In the records below, some lines hold the word "Development". Copy each of those lines.

[[ Input, beginning ]]

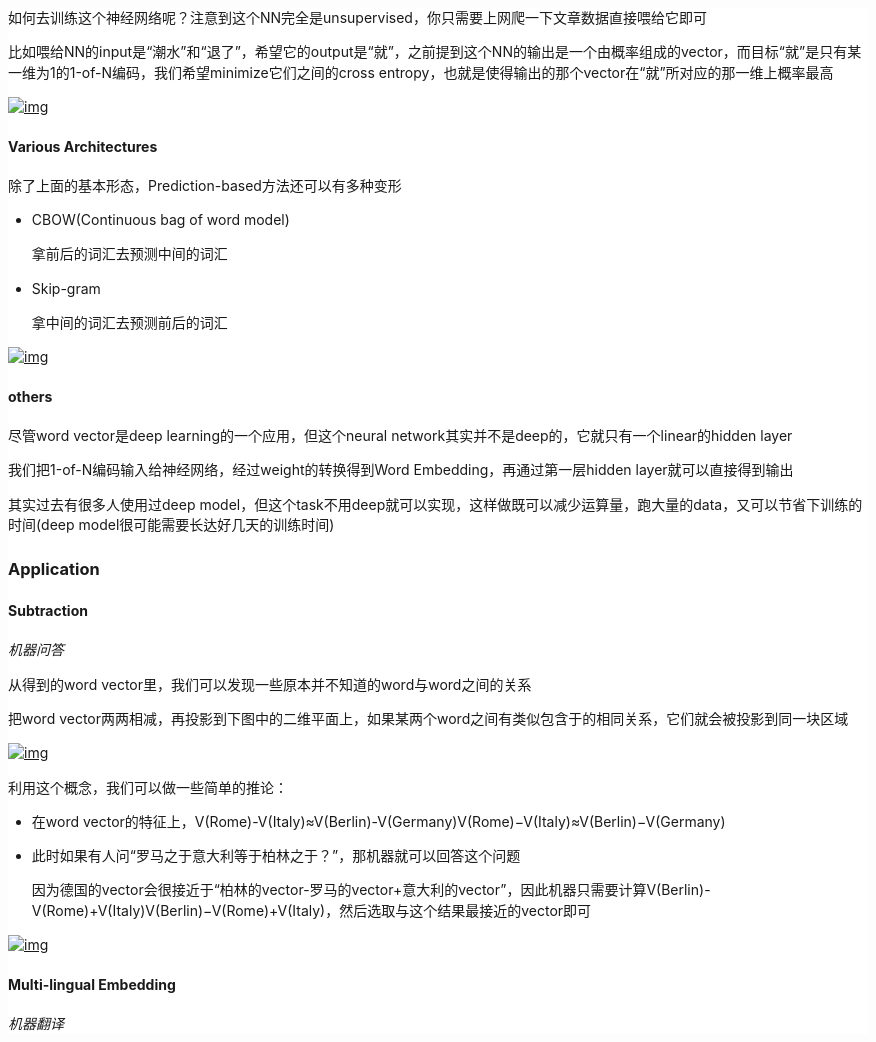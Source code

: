 如何去训练这个神经网络呢？注意到这个NN完全是unsupervised，你只需要上网爬一下文章数据直接喂给它即可

比如喂给NN的input是“潮水”和“退了”，希望它的output是“就”，之前提到这个NN的输出是一个由概率组成的vector，而目标“就”是只有某一维为1的1-of-N编码，我们希望minimize它们之间的cross entropy，也就是使得输出的那个vector在“就”所对应的那一维上概率最高

[![img](E:/Development/Typora/images/pb6.png)](https://gitee.com/Sakura-gh/ML-notes/raw/master/img/pb6.png)

#### Various Architectures

除了上面的基本形态，Prediction-based方法还可以有多种变形

-   CBOW(Continuous bag of word model)

    拿前后的词汇去预测中间的词汇

-   Skip-gram

    拿中间的词汇去预测前后的词汇

[![img](E:/Development/Typora/images/pb7.png)](https://gitee.com/Sakura-gh/ML-notes/raw/master/img/pb7.png)

#### others

尽管word vector是deep learning的一个应用，但这个neural network其实并不是deep的，它就只有一个linear的hidden layer

我们把1-of-N编码输入给神经网络，经过weight的转换得到Word Embedding，再通过第一层hidden layer就可以直接得到输出

其实过去有很多人使用过deep model，但这个task不用deep就可以实现，这样做既可以减少运算量，跑大量的data，又可以节省下训练的时间(deep model很可能需要长达好几天的训练时间)

### Application

#### Subtraction

*机器问答*

从得到的word vector里，我们可以发现一些原本并不知道的word与word之间的关系

把word vector两两相减，再投影到下图中的二维平面上，如果某两个word之间有类似包含于的相同关系，它们就会被投影到同一块区域

[![img](E:/Development/Typora/images/we4.png)](https://gitee.com/Sakura-gh/ML-notes/raw/master/img/we4.png)

利用这个概念，我们可以做一些简单的推论：

-   在word vector的特征上，V(Rome)-V(Italy)≈V(Berlin)-V(Germany)V(Rome)−V(Italy)≈V(Berlin)−V(Germany)

-   此时如果有人问“罗马之于意大利等于柏林之于？”，那机器就可以回答这个问题

    因为德国的vector会很接近于“柏林的vector-罗马的vector+意大利的vector”，因此机器只需要计算V(Berlin)-V(Rome)+V(Italy)V(Berlin)−V(Rome)+V(Italy)，然后选取与这个结果最接近的vector即可

[![img](E:/Development/Typora/images/we5.png)](https://gitee.com/Sakura-gh/ML-notes/raw/master/img/we5.png)

#### Multi-lingual Embedding

*机器翻译*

[[ Input, end ]]

Task response
[![img](E:/Development/Typora/images/pb6.png)](https://gitee.com/Sakura-gh/ML-notes/raw/master/img/pb6.png)
[![img](E:/Development/Typora/images/pb7.png)](https://gitee.com/Sakura-gh/ML-notes/raw/master/img/pb7.png)
[![img](E:/Development/Typora/images/we4.png)](https://gitee.com/Sakura-gh/ML-notes/raw/master/img/we4.png)
[![img](E:/Development/Typora/images/we5.png)](https://gitee.com/Sakura-gh/ML-notes/raw/master/img/we5.png)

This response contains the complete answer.